Cloud Provider Status Report - January 2026

Published at Feb 6, 2026.

Executive Summary

This report analyzes cloud provider status data for January 2026, covering 12 major cloud platforms: AWS, Azure DevOps, DigitalOcean, Fly.io, Heroku, Linode, Microsoft Azure, Netlify, Railway, Render, and Vercel. The data includes official incident reports from each provider's status page and early detection capabilities from IsDown's monitoring system.

Important: Each provider has their own framework for reporting incidents. A provider showing more incidents does not mean they are less reliable - it may indicate more transparent reporting. These providers also vary significantly in size and market share, making direct comparisons inappropriate.

Summary Table

Provider	Official Incidents	Total Incident Time	Peak Incident Day	Typical Resolution	Early Detections by IsDown	Unconfirmed Incidents
AWS	1 (0 major, 1 minor)	~2.2 hours	Wednesday	2-4 hours	1 (20 min avg)	1
Azure DevOps	5 (0 major, 5 minor)	~10.5 hours	Tuesday	1-2 hours	-	-
DigitalOcean	5 (1 major, 4 minor)	~14.0 hours	Wednesday	2-4 hours	-	-
Fly.io	14 (2 major, 12 minor)	~175.7 hours	Thursday	4+ hours	-	-
Heroku	1 (0 major, 1 minor)	~1.2 hours	Thursday	1-2 hours	-	-
Linode	2 (0 major, 2 minor)	~103.7 hours	Tuesday & Friday	4+ hours	-	-
Microsoft Azure	4 (2 major, 2 minor)	~12.6 hours	Saturday & Tuesday	15-30 min / 30-60 min / 2-4 hours / 4+ hours	-	-
Netlify	10 (0 major, 10 minor)	~17.4 hours	Wednesday	2-4 hours	-	-
Railway	11 (1 major, 10 minor)	~18.0 hours	Wednesday	30-60 min	-	-
Render	4 (1 major, 3 minor)	~10.2 hours	Friday	1-2 hours	-	-
Vercel	5 (1 major, 4 minor)	~38.0 hours	Tuesday & Friday & Monday & Wednesday & Thursday	2-4 hours / 4+ hours	-	-

Provider Details

AWS

Official Incidents: 1 (0 major, 1 minor)
Total Incident Time: ~2.2 hours
Average Resolution Time: 131 minutes per incident

AWS experienced a single minor incident in January 2026 involving elevated latencies for network change propagation in the Ireland (EU-WEST-1) region. The issue affected network operations and caused timeouts when pulling images, lasting approximately 2 hours and 11 minutes on January 28th.

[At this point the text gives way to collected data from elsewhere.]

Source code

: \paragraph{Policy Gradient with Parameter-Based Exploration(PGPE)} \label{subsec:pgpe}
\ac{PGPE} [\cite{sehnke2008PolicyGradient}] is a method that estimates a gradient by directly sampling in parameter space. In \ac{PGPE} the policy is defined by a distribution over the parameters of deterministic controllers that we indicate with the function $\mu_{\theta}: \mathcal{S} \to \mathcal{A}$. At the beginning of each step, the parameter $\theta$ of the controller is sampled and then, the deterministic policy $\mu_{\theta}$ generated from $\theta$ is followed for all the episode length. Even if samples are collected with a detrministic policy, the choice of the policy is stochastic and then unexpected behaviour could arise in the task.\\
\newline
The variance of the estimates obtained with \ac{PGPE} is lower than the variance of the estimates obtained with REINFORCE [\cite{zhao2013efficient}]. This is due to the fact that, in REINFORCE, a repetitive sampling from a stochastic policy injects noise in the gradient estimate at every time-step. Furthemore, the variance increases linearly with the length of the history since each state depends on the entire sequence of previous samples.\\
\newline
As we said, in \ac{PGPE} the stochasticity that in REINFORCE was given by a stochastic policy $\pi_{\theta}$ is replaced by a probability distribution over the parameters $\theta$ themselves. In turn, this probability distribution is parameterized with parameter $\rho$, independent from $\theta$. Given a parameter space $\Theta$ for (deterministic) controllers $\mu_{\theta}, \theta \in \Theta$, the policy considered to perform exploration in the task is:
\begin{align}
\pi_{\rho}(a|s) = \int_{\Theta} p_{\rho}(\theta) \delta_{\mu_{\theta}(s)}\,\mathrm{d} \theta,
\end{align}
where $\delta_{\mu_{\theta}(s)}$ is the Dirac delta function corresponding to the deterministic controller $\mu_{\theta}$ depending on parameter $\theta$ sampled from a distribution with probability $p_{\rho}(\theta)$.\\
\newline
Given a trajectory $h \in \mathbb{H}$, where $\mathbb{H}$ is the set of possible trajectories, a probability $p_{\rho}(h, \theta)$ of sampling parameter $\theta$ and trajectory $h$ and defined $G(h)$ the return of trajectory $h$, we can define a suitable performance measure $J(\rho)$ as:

Early Detection by IsDown: IsDown detected the network latency issue 20 minutes before it was officially acknowledged on AWS's status page at 16:53 UTC, with the official acknowledgment coming at 17:14 UTC. This early detection provided IsDown users with valuable advance notice.

Unconfirmed Incidents: IsDown detected one potential issue on January 22nd based on user reports that was never officially acknowledged.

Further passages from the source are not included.